Le Medical Missionaries of Mary: un conforto per i malati di AIDS della Nigeria
Aiutare, spiritualmente e materialmente, i malati di AIDS, donando loro il conforto
della preghiera e diffondendo la cultura della prevenzione. È quanto fanno, ogni giorno,
le Medical Missionaries of Mary, che operano nell’ospedale di Ibadan, in Nigeria.
L’AIDS, infatti, è una delle malattie che colpisce maggiormente l’Africa. Su questa
patologia e sull’operato della Chiesa nella sanità africana rifletterà il secondo
Sinodo dei Vescovi per l’Africa, che si terrà in Vaticano, dal 4 al 25 ottobre, dedicato
al tema della riconciliazione, della giustizia e della pace. John Baptist Munyambibi
ha raccolto la testimonianza di Sr. Angela Anigbogu, Medical Missionary
of Mary e amministratrice dell’ospedale di Ibadan. Ascolta l'intervista in lingua
originale inglese:
D. – Concentriamoci
sul virus HIV che sta uccidendo molte persone in Nigeria. Quali misure sta prendendo
l’ospedale per prevenire il propagarsi di questa malattia?
R. – Noi
creiamo la consapevolezza (della malattia ndr), e lo facciamo non solo in ospedale.
Andiamo anche nei villaggi perché offriamo un servizio sanitario di base anche lì.
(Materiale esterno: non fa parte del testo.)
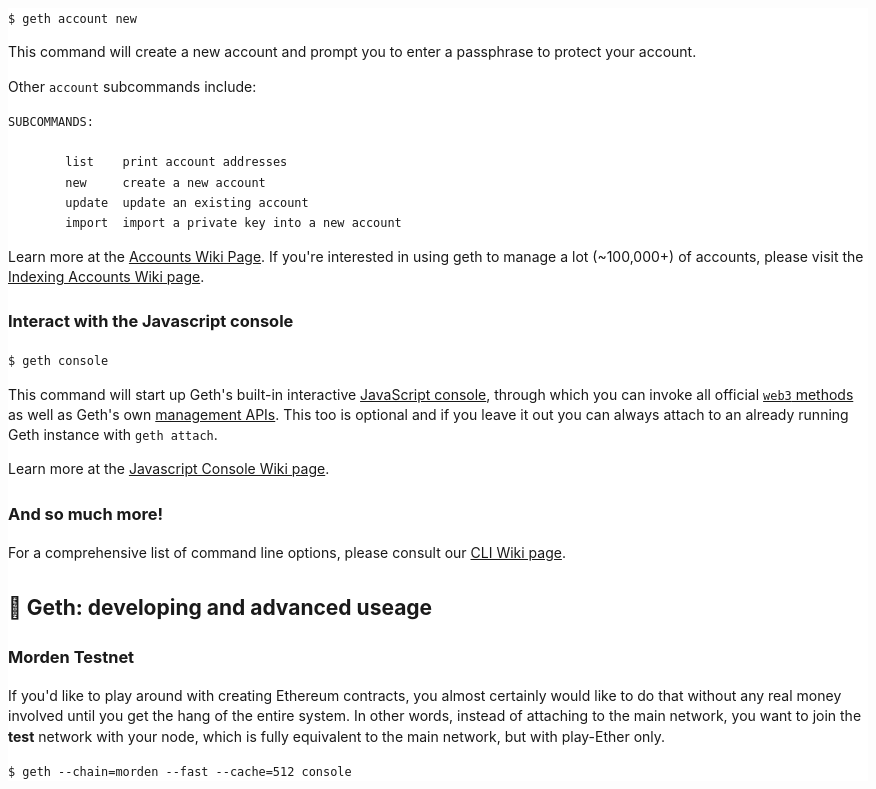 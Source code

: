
 ```
$ geth account new
```

This command will create a new account and prompt you to enter a passphrase to protect your account.

Other `account` subcommands include:
```
SUBCOMMANDS:

        list    print account addresses
        new     create a new account
        update  update an existing account
        import  import a private key into a new account

```

Learn more at the [Accounts Wiki Page](https://github.com/ethereumproject/go-ethereum/wiki/Managing-Accounts). If you're interested in using geth to manage a lot (~100,000+) of accounts, please visit the [Indexing Accounts Wiki page](https://github.com/ethereumproject/go-ethereum/wiki/Indexing-Accounts).


### Interact with the Javascript console
```
$ geth console
```

This command will start up Geth's built-in interactive [JavaScript console](https://github.com/ethereumproject/go-ethereum/wiki/JavaScript-Console), through which you can invoke all official [`web3` methods](https://github.com/ethereumproject/wiki/wiki/JavaScript-API) as well as Geth's own [management APIs](https://github.com/ethereumproject/go-ethereum/wiki/Management-APIs). This too is optional and if you leave it out you can always attach to an already running Geth instance with `geth attach`.

Learn more at the [Javascript Console Wiki page](https://github.com/ethereumproject/go-ethereum/wiki/JavaScript-Console).


### And so much more!

For a comprehensive list of command line options, please consult our [CLI Wiki page](https://github.com/ethereumproject/go-ethereum/wiki/Command-Line-Options).

## :orange_book: Geth: developing and advanced useage

### Morden Testnet
If you'd like to play around with creating Ethereum contracts, you
almost certainly would like to do that without any real money involved until you get the hang of the entire system. In other words, instead of attaching to the main network, you want to join the **test** network with your node, which is fully equivalent to the main network, but with play-Ether only.

```
$ geth --chain=morden --fast --cache=512 console
```
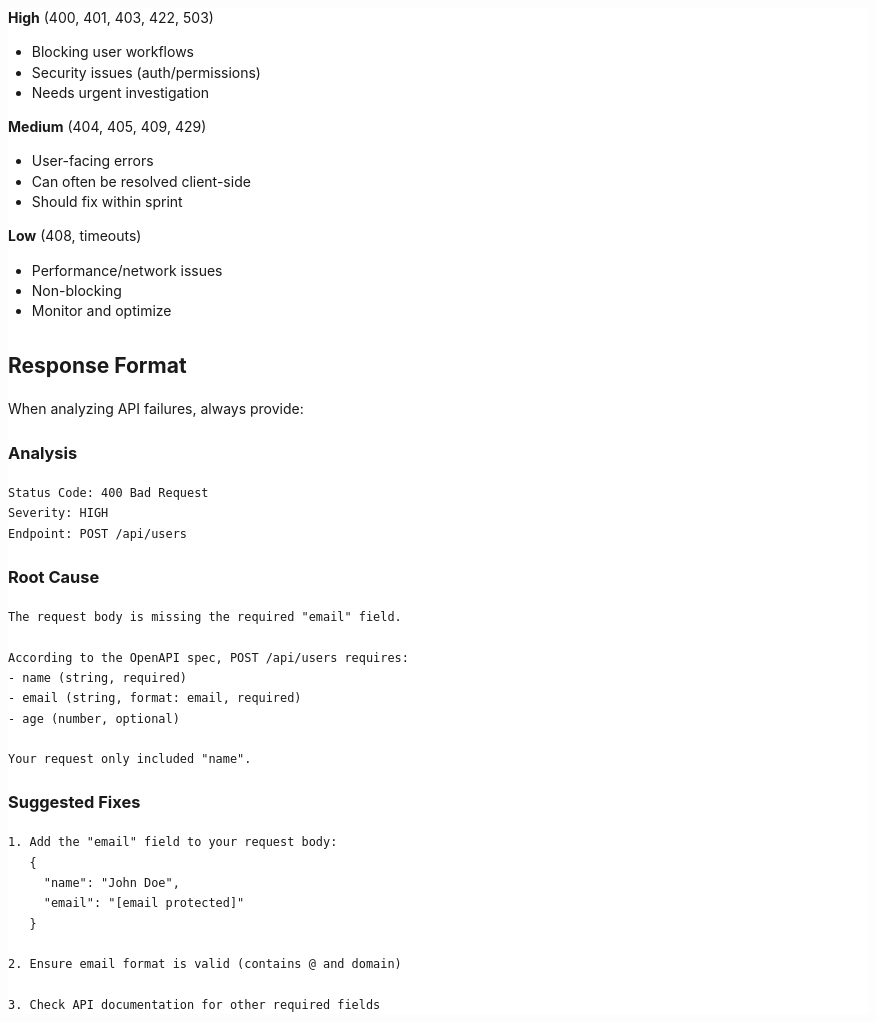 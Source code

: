 **High** (400, 401, 403, 422, 503)
- Blocking user workflows
- Security issues (auth/permissions)
- Needs urgent investigation

**Medium** (404, 405, 409, 429)
- User-facing errors
- Can often be resolved client-side
- Should fix within sprint

**Low** (408, timeouts)
- Performance/network issues
- Non-blocking
- Monitor and optimize

## Response Format

When analyzing API failures, always provide:

###  Analysis

```
Status Code: 400 Bad Request
Severity: HIGH
Endpoint: POST /api/users
```

###  Root Cause

```
The request body is missing the required "email" field.

According to the OpenAPI spec, POST /api/users requires:
- name (string, required)
- email (string, format: email, required)
- age (number, optional)

Your request only included "name".
```

###  Suggested Fixes

```
1. Add the "email" field to your request body:
   {
     "name": "John Doe",
     "email": "[email protected]"
   }

2. Ensure email format is valid (contains @ and domain)

3. Check API documentation for other required fields
```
Così, quando siamo in giro, cerchiamo di educare le persone, parlando loro dell’AIDS
e del virus HIV, spiegando come esso si contrae e come si previene. E non solo: talvolta,
andiamo nelle Chiese e nelle scuole a parlare con la gente. Oltre a queste misure
preventive, facciamo anche dei colloqui in ospedale con gli ammalati ed offriamo loro,
gratuitamente, un servizio di consulenza ed un test sanitario. Il test è gratuito
e noi incoraggiamo le persone a farlo. Quanto a coloro che hanno già contratto il
virus HIV, li accogliamo in ospedale e non li segreghiamo lontano dalla gente perché,
se li segregassimo, gli altri pazienti capirebbero che sono malati di AIDS ed inizierebbero
ad evitarli. In questo modo, invece, cerchiamo di non isolarli. Il trattamento, per
loro, è lo stesso. Abbiamo anche un programma speciale chiamato “Prevenzione del contagio
da madre a figlio”: quando le donne in gravidanza vengono in ospedale per la prima
volta, offriamo loro un servizio di consulenza. Le donne vengono così informate sul
virus HIV, sui metodi di prevenzione e su cosa è bene fare una volta che abbiano scoperto
di avere l’AIDS, perché se le madri conoscono prima le proprie condizioni di salute,
allora sarà possibile aiutare il bambino che portano in grembo. E per coloro che risultano
positive al test dell’AIDS, offriamo un percorso di assistenza, fornendo i trattamenti
sanitari richiesti, in modo da prevenire il contagio del bimbo nell’utero.
D.
– La Chiesa come può aiutare spiritualmente coloro che risultano positivi al test
HIV?
R. – Alcuni di loro appartengono a religioni diverse; per questo,
l’assistenza spirituale dipenderà dalla religione del paziente. E noi cerchiamo di
rispettare questo fatto. Quanto ai pazienti cattolici, talvolta chiedono di incontrare
un sacerdote e noi ci rivolgiamo al parroco. Poi, li visitiamo personalmente, parliamo
e preghiamo con loro. Quando le persone contraggono l’AIDS, spesso pensano di essere
cattive, di essere dei peccatori, e credono che la malattia sia una punizione inflitta
da Dio. Per questo, noi cerchiamo di consolarle, di far comprendere loro che Dio li
ama.
D. – Assistere gli ammalati non è un compito facile, richiede
molti sacrifici. Cosa motiva il vostro lavoro?
R. – Innanzitutto, io
appartengo ad una Congregazione che ha, come apostolato, quello sanitario. Ed è per
questo che siamo chiamate “Medical Missionaries of Mary”. Il carisma della Congregazione
è quello di portare la salvezza, la salvezza di Cristo, seguendo le sue orme. Questo
è ciò che dà senso al mio lavoro, anche quando è difficile. Io vedo Cristo in queste
persone e so che queste persone sono esseri umani, bisognosi di cure e di amore. Talvolta
non è facile, ma io sono motivata perché il mio fulcro è Cristo e la sua missione
salvifica, della quale io voglio far parte e della quale io sono parte.